Gerd Ruecker from DLR elaborated on the objectives of CAWa work package 5 “Remote Sensing Products and Data Integration” and on its links to the modeling works in WP2. In detail, he presented the planned application of time-series analysis tools to assess changes in vegetation characteristics and soil moisture in Central Asia and relate them to climate change and changes in river runoff.

Doris Klein from the Remote Sensing Department of the University of Wuerzburg presented the derived leaf area index and albedo products for the Naryn basin which will serve as input data to the hydrological model. In addition, she introduced the newly developed fractional vegetation cover product which gives the cover fractions of bare soil, herbaceous and woody vegetation. This vegetation cover product has a high spatial resolution of 30 m for a part of the Naryn catchment and will be extended with a resolution of 250 m to the whole catchment. During field trips in summer 2010 researchers from the University of Wuerzburg will collect data to validate the remote sensing product.
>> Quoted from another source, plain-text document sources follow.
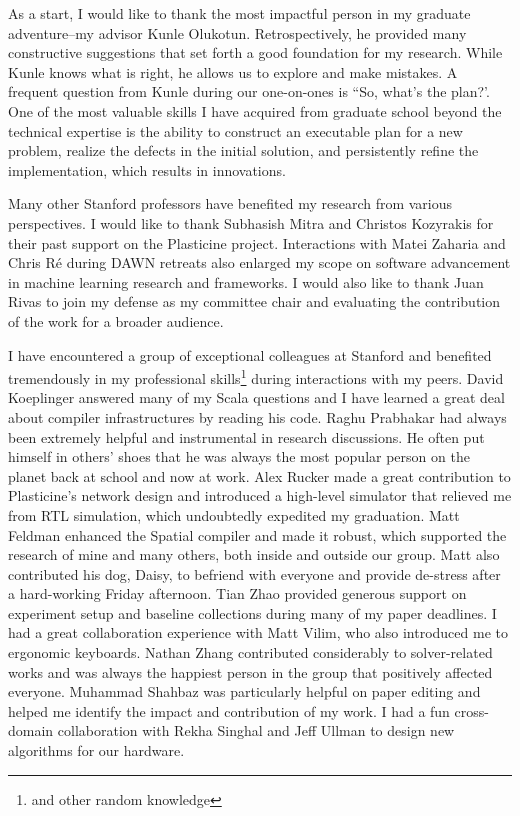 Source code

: 
As a start, I would like to thank the most impactful person in my graduate adventure--my advisor
Kunle Olukotun.
Retrospectively, he provided many constructive suggestions that set forth a good foundation for my research.
While Kunle knows what is right, he allows us to explore and make mistakes.
A frequent question from Kunle during our one-on-ones is ``So, what's the plan?'.
One of the most valuable skills I have acquired from graduate school beyond the technical expertise is the ability to construct an executable plan for a new problem, realize the defects in the initial solution, and persistently refine the implementation, which results in innovations.

Many other Stanford professors have benefited my research from various perspectives.
I would like to thank Subhasish Mitra and Christos Kozyrakis for their past support on the
Plasticine project.
Interactions with Matei Zaharia and Chris R\'e during DAWN retreats also enlarged my scope on 
software advancement in machine learning research and frameworks.
I would also like to thank Juan Rivas to join my defense as my committee chair and evaluating the
contribution of the work for a broader audience.

I have encountered a group of exceptional colleagues at Stanford and
benefited tremendously in my professional skills\footnote{and other random knowledge} during interactions with my peers.
David Koeplinger answered many of my Scala questions and I have learned a great deal about compiler
infrastructures by reading his code.
Raghu Prabhakar had always been extremely helpful and instrumental in research discussions. 
He often put himself in others' shoes that he was always the most popular person on the planet back at school and now at work.
Alex Rucker made a great contribution to Plasticine's network design and introduced a high-level simulator that relieved me from RTL simulation, which undoubtedly expedited my graduation.
Matt Feldman enhanced the Spatial compiler and made it robust, which supported the research of mine and many
others, both inside and outside our group.
Matt also contributed his dog, Daisy, to befriend with everyone and 
provide de-stress after a hard-working Friday afternoon.
Tian Zhao provided generous support on experiment setup and baseline collections during many of my paper deadlines.
I had a great collaboration experience with Matt Vilim, who also introduced me to ergonomic keyboards.
Nathan Zhang contributed considerably to solver-related works and was always the happiest person in the group that positively affected everyone.
Muhammad Shahbaz was particularly helpful on paper editing and helped me identify the impact and contribution of my work.
I had a fun cross-domain collaboration with Rekha Singhal and Jeff Ullman to design new algorithms for our
hardware.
Abror Gafurov from GFZ focused his talk on snow data processing from MODIS and AVHRR data. He presented his MODSNOW algorithm to remove clouds from MODIS data sets and compared MODIS data to AVHRR snow cover data. He concluded that standard AVHRR algorithms seem to underestimate snow cover in Central Asia but AVHRR data is still needed to extend snow cover time series into the past. Snow cover will be considered in the hydrological model.

Hydrological modeling

Julya Podrezova from CAIAG elaborated on the availability and quality of hydrometeorological and soil data needed for hydrological modeling. Main problems are discontinuous time series and data recorded on paper only, which have to be digitized to be used as input data. Digital soil maps for the basins of Naryn, Karadarya, Zerafshan, Ala-Archa, Kyzyl-Su and Malaya Almaatinka have been prepared by CAIAG digitizing the analogue soil maps.

Doris Duethmann from GFZ presented the hydrological model WASA set up for the Karadarya basin. A special focus was put on the regionalization of input data, e.g. precipitation. In addition, she presented an analysis of leaf area index as a function of temperature and precipitation. In a next step, a multi-objective calibration will be applied to the hydrologic model using discharge time series and satellite snow data.

Assessment of glaciers

Christoph Mayer from the Commission for Glaciology of the Bavarian Academy of Sciences presented the methods used to assess glaciated areas and glacier mass balances in Central Asia. Grey-scale SPOT images with a spatial resolution of 10 m were used to map the glaciated areas in the upper Naryn basin. For this, manual correction of the automated delineation was crucial to include debris covered ice.

David Kriegel from GFZ introduced his approach to include glacial melt in the hydrologic model WASA. He intends to test his glacier melt module in the Ala-Archa, Malaya Almatinka and Kyzyl-Suu basins. For glacier delineation he used LANDSAT images with a spatial resolution of 30 to 80 m.

During a joint expedition of the Commission for Glaciaology, GFZ and CAIAG in summer 2010, GPS techniques will be used to determine the dynamics and geo-radar measurements to assess the ice thickness of selected glaciers. In addition, the field works will help to evaluate the remote sensing based glacier delineation and provide data on debris cover.